Using component for dependency injection in clojure web apps

In clojure, the common dependency injection library is component. It allows naming services in your application. Then a service can declare dependencies on other services by those names. These services can also declare start and stop functions to properly initialize and cleanup. When the entire system is started, it will resolve those names and inject the correct dependencies where needed.

There are some good videos about component from recent conferences: * Stuart Sierra - Components: Just enough structure * Anthony Marcar - clojure at scale

Hooking component up into a ring app

One of the issues that comes up with ring apps is the declaration of a ring handler as a static top level form. A common pattern in clojure web apps is to see

(defroutes routes ....)

(def app
  (-> routes
      middleware1
      ....))

This works fine for small apps and examples. However, app is built at compile time. There is no way to tell the ring handler to use a in-memory database or a storing email mechanism for the test environment, while using other ones for a development or production environment.

One solution is to turn app into a function that takes the map of services. Then it could add a middleware that adds the services to the ring request. Destructuring in routes can then pull out the services that are wanted.
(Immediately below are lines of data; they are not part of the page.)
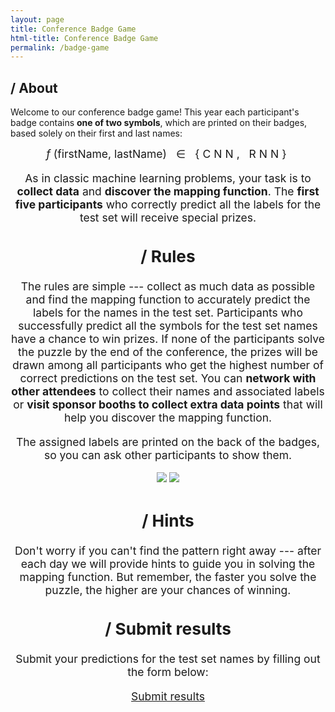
 ```yaml
---
layout: page
title: Conference Badge Game
html-title: Conference Badge Game
permalink: /badge-game
---
```


## / About

Welcome to our conference badge game! This year each participant's badge contains **one of two symbols**, which are printed on their badges, based solely on their first and last names:

<span style="font-size: 1.25em; text-align: center; display: block;">
<span style="letter-spacing: 5px;"><span style="font-style: italic;">f</span></span>(firstName, lastName<span style="letter-spacing: 5px;">) &isin; {CNN, RNN}
</span>

As in classic machine learning problems, your task is to **collect data** and **discover the mapping function**.
The **first five participants** who correctly predict all the labels for the test set will receive special prizes. 

## / Rules

The rules are simple --- collect as much data as possible and find the mapping function to accurately predict the labels for the names in the test set. Participants who successfully predict all the symbols for the test set names have a chance to win prizes. If none of the participants solve the puzzle by the end of the conference, the prizes will be drawn among all participants who get the highest number of correct predictions on the test set.
You can **network with other attendees** to collect their names and associated labels or **visit sponsor booths to collect extra data points** that will help you discover the mapping function.

The assigned labels are printed on the back of the badges, so you can ask other participants to show them.

<div align="center" style="margin-bottom: 30px;">
    <img class="width-100 width-max-300px photo" style="margin-bottom: 5px;" src="{{ "./images/optimized/badge-game-800x800/badge-dna.webp" | relative_url }}">
    <img class="width-100 width-max-300px photo" style="margin-bottom: 5px;" src="{{ "./images/optimized/badge-game-800x800/badge-chess.webp" | relative_url }}">
</div>

## / Hints

Don't worry if you can't find the pattern right away --- after each day we will provide hints to guide you in solving the mapping function. But remember, the faster you solve the puzzle, the higher are your chances of winning.

## / Submit results

Submit your predictions for the test set names by filling out the form below:

<a href="https://badge-game.paperform.co" class="btn btn-nonactive btn-default btn-lg" target="_blank"  disabled><i class="fa-solid fa-list"></i> Submit results</a>

<!-- Submissions are closed. -->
For example:

(defroutes routes
  ...
  (PUT "/signup" {:keys [services params]}
    (let [{:keys [database notifier]} services
          {:keys [user]} params]
      (controller/signup-user db notifier user)))
  ...)

(defn wrap-services [f services]
  (fn [req]
    (f (assoc req :services services))))

(defn app [services]
  (-> routes
      (wrap-services services)
      ...))

Now services can be added when the handler is created. For tests, a library like kerodon can be given a handler with just test services.

But how does this work with component for the main application? Since component is used to start systems it could be used to start the database, mailer, and even the web server. The web server can declare a dependency on those services and create the service map it uses to create the handler.

(defrecord WebServer [config jetty database notifier]
  component/Lifecycle
  (start [this]
    (if jetty
      this
      (assoc this :jetty
        (jetty/run-jetty (app {:database database
                               :notifier notifier}) config))))
  (stop [this]
    (when jetty
      (.stop jetty))
    (assoc this :jetty nil)))
(defn system [config]
  (component/system-map
    {:database (database-component config)
     :notifier (email-component config)
     :server   (component/using (map->WebServer {:config config}))}
                 [:database :notifier]))

When component/start is called on a system, it will run the webserver with everything hooked up correctly. This could be done in a -main for a standalone server.